(Pictures paired with source code)
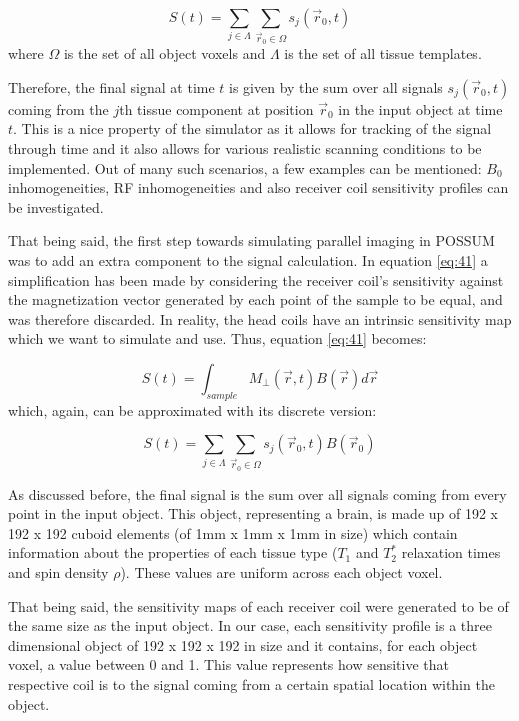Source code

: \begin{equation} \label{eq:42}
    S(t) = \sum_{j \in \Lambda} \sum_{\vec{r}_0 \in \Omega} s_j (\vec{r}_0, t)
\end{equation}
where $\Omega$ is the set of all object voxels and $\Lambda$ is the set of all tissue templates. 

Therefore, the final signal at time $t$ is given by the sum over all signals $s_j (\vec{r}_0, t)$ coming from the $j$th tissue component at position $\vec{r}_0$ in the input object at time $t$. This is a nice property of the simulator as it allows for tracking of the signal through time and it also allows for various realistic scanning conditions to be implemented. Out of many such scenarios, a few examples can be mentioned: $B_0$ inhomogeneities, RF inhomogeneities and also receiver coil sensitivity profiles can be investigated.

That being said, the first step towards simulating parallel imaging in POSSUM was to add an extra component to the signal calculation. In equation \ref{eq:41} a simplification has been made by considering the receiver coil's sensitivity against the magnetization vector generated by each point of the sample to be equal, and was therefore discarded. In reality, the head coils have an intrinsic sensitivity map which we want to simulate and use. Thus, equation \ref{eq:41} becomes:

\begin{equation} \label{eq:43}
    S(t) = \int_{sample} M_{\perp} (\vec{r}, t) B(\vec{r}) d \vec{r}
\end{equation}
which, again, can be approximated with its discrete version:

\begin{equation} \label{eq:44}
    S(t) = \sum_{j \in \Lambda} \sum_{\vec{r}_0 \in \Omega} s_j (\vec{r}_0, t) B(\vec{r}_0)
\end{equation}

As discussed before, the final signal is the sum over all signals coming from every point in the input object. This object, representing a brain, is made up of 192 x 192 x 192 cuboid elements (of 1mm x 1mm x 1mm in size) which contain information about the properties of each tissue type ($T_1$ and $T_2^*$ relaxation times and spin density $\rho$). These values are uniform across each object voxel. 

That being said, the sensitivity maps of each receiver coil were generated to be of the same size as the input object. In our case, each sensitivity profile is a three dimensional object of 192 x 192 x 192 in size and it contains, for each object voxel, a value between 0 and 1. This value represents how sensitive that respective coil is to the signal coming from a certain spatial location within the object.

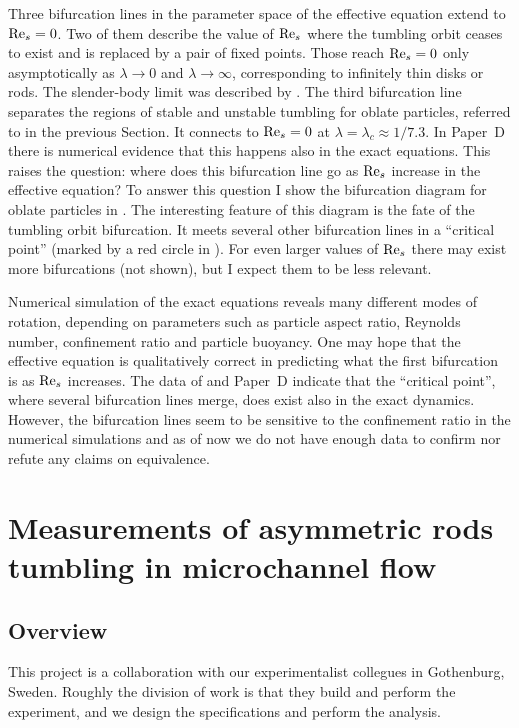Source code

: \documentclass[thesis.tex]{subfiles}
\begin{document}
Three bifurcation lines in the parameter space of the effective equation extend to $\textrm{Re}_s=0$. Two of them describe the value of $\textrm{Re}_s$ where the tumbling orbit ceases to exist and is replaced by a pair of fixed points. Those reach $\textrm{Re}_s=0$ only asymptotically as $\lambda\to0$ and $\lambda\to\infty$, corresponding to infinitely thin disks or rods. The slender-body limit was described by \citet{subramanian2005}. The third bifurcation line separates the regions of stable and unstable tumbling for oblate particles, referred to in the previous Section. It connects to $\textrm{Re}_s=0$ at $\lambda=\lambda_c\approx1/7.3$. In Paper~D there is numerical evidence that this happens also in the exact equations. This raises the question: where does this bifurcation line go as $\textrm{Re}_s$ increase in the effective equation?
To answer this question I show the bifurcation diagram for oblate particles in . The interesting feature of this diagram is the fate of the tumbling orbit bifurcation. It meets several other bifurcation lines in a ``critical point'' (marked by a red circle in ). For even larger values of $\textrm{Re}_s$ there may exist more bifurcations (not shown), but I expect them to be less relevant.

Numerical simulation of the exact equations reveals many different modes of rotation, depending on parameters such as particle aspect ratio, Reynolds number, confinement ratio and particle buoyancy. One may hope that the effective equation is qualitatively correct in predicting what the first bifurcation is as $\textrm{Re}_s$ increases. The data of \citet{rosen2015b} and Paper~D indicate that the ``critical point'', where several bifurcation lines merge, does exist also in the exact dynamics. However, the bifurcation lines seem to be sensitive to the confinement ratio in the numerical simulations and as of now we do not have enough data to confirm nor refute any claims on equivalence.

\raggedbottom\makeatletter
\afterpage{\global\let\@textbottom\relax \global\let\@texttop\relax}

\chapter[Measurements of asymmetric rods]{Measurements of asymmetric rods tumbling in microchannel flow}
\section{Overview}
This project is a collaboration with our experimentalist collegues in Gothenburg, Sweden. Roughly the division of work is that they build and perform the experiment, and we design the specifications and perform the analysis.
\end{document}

» BRIEF
From the entries, copy out each line containing the word "critical".

» EXERCISE ANSWER
To answer this question I show the bifurcation diagram for oblate particles in . The interesting feature of this diagram is the fate of the tumbling orbit bifurcation. It meets several other bifurcation lines in a ``critical point'' (marked by a red circle in ). For even larger values of $\textrm{Re}_s$ there may exist more bifurcations (not shown), but I expect them to be less relevant.
Numerical simulation of the exact equations reveals many different modes of rotation, depending on parameters such as particle aspect ratio, Reynolds number, confinement ratio and particle buoyancy. One may hope that the effective equation is qualitatively correct in predicting what the first bifurcation is as $\textrm{Re}_s$ increases. The data of \citet{rosen2015b} and Paper~D indicate that the ``critical point'', where several bifurcation lines merge, does exist also in the exact dynamics. However, the bifurcation lines seem to be sensitive to the confinement ratio in the numerical simulations and as of now we do not have enough data to confirm nor refute any claims on equivalence.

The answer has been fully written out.